Parallel results have been found with PET: alcohol-dependent patients usually have decreased metabolism in frontal, temporal (left), and parietal cortices.^16,17 As alcohol-dependent patients detoxify, cortical metabolism improves.¹⁷ The greatest changes were obtained between 4 and 8 weeks after alcohol withdrawal. Orbitofrontal and dorsolateral prefrontal cortices showed the most recovery, basal ganglia the least.

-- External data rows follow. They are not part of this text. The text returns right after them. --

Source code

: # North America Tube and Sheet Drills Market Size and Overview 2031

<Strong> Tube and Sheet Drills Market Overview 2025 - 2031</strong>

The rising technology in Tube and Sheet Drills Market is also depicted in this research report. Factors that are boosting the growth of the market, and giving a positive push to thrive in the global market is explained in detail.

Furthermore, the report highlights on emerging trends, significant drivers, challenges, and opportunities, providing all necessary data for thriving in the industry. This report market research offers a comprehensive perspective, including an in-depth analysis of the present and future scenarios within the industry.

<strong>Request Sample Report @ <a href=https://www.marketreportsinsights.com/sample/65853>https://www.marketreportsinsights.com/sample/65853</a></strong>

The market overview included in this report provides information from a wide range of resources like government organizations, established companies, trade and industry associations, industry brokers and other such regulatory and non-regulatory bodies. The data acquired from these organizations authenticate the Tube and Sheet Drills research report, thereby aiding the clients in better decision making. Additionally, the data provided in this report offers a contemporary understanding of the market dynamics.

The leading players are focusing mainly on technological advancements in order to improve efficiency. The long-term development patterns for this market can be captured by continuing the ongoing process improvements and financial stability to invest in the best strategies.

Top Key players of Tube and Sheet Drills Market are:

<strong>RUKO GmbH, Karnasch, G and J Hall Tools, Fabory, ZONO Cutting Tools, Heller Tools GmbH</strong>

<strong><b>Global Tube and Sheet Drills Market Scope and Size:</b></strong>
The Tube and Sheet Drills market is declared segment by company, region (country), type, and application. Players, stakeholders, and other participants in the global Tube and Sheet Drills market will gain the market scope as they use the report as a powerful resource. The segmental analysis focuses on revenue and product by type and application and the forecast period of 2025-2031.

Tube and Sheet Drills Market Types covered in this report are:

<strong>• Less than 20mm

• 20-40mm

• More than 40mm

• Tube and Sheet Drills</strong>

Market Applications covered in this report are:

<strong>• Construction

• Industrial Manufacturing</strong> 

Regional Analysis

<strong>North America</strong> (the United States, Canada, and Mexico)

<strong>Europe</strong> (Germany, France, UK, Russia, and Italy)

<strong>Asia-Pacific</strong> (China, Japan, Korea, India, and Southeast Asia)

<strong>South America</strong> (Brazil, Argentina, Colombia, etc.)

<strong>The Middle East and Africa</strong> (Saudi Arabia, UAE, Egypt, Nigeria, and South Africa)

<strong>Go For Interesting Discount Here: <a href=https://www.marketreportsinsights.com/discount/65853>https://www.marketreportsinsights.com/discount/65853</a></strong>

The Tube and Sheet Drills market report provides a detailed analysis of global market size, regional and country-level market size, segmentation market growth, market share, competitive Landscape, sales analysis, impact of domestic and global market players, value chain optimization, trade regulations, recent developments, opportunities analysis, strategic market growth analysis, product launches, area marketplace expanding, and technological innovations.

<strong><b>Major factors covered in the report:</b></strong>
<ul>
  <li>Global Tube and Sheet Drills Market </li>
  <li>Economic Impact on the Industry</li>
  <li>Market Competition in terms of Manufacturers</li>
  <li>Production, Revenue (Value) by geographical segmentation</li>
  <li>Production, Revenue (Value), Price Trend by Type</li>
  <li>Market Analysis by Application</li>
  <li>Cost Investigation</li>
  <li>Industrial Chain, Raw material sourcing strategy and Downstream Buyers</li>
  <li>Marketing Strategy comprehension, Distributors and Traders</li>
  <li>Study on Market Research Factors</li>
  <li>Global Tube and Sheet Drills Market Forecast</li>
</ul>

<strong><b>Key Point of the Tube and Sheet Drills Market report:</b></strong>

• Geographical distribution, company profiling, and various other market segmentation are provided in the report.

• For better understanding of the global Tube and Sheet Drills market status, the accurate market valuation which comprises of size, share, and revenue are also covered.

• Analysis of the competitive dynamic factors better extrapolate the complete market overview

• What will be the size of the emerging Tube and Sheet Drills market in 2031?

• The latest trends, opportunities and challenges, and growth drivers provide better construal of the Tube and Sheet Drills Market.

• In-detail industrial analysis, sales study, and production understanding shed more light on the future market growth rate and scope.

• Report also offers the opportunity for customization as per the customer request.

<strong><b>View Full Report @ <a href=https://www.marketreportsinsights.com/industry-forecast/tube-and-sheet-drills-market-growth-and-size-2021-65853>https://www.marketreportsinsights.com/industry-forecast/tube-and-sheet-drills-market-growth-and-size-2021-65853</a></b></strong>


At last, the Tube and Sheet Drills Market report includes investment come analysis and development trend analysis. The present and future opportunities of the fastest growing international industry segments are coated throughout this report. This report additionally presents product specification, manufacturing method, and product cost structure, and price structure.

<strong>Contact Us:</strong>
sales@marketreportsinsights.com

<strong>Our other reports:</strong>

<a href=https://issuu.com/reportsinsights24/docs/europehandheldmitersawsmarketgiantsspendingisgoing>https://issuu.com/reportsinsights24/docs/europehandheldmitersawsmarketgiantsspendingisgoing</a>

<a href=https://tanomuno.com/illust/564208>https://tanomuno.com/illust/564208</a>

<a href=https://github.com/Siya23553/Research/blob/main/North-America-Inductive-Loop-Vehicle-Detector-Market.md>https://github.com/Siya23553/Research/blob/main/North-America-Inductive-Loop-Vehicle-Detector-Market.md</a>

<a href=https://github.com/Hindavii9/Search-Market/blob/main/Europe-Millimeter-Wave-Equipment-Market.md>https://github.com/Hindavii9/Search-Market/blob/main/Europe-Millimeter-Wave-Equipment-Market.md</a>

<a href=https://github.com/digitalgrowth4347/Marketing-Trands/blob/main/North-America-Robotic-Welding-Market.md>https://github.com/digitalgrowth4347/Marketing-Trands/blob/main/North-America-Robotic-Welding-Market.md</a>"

Alcohol-dependent patients also have an altered cerebral metabolic response to BZD administration.¹⁸ In normal subjects, BZD administration decreases both global and regional brain metabolism. Measures taken during the first month of detoxification found less than normal metabolic depression in response to lorazepam administration in the thalamus, basal ganglia, and orbitofrontal cortex in alcohol-dependent subjects.¹⁸ Diminished responses may still be present at 11 weeks.¹⁹ Interestingly, the early changes correlated with both cerebellar metabolism at baseline and BZD (and therefore GABA_A) receptor density. The cerebellum has direct GABAergic projections to thalamus, basal ganglia, and orbitofrontal cortex. Thus, it is possible that abnormalities in cerebellar input to the orbitofrontal circuit (which includes all three regions) lead to disinhibition and/or compulsive behaviors in alcohol-dependent patients. It is of interest that the depression in cerebellar function (as measured by both metabolic rate and motor coordination) normally induced by lorazepam administration is also diminished in alcohol-naive subjects with positive family histories for alcohol abuse.²⁰

Although these studies are limited to small groups of subjects and many were performed early in detoxification, they may cast light on a portion of what underlies this devastating illness. The involvement with GABA is, of course, only one aspect of the effect of alcohol on the brain. Alcohol has major interactions with many aspects of brain function, including most or all of the major neurotransmitters. As the biological causes and effects of alcohol dependence come to be understood more fully, sophisticated and successful treatments can be developed—just as the discovery of cross-tolerance of alcohol and BZDs has led to decreased mortality from alcohol withdrawal.